Dec 02, 2024

Fewer voters turned away under new Nebraska voter ID law than in similar states

Posted Dec 02, 2024 7:19 PM

Aaron Sanderford

Nebraska Examiner

LINCOLN — The ballots of 345 people weren’t counted in Nebraska’s first presidential general election under a new requirement that voters present a picture ID to participate.

That’s out of more than 965,000 ballots cast statewide, which represents less than four hundredths of one percentage point. Nebraska Secretary of State Bob Evnen has said voter ID implementation went “extremely well.”

“It went very well,” Evnen told the Examiner. “That was a result of the hard work of our county election officials and our elections division. Nebraska is the gold standard in terms of the way we conduct our elections.”

For comparison’s sake, election officials rejected more than 650 early voting ballots statewide because voters failed to sign the envelope. Those signatures are verified against the voter file as an additional identification check.

Local election observers, including some who oppose requiring ID, praised the state’s efforts to educate the public about the new law, work with counties to train local poll workers and respond to problems. 
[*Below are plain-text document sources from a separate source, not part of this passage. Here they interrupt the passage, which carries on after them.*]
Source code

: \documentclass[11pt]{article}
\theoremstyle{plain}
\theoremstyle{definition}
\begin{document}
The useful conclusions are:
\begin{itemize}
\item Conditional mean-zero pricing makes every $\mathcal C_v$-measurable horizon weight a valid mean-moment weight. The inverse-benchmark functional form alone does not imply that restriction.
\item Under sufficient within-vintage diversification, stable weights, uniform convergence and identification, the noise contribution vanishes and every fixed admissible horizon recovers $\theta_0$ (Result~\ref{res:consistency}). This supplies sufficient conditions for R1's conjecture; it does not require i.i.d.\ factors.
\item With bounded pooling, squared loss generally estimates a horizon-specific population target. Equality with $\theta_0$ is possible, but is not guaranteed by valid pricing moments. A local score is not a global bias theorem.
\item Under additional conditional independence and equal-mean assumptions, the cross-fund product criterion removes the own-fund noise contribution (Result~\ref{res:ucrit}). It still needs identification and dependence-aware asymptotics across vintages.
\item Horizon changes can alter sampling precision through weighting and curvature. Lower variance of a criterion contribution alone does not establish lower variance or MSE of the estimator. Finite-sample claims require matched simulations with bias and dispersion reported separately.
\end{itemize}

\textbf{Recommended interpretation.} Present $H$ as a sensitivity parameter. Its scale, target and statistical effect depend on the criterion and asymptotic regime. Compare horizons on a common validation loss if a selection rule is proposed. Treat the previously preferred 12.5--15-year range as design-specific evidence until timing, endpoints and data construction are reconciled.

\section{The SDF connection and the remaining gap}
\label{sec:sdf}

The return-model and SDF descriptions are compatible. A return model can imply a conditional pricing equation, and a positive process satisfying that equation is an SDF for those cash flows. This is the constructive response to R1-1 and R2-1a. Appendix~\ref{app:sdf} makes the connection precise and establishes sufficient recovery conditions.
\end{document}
Nebraska this year joined 37 other states now requiring voter ID, according to data compiled by VoteRiders, a national nonprofit group that helps people meet voter ID requirements. Voters passed a state constitutional amendment in 2022 requiring the Legislature to implement voter ID in Nebraska.

Voting rights advocates said it is hard to know how many people chose not to vote because they lacked ID or because they faced pushback at the polls or at county election offices and didn’t complain publicly.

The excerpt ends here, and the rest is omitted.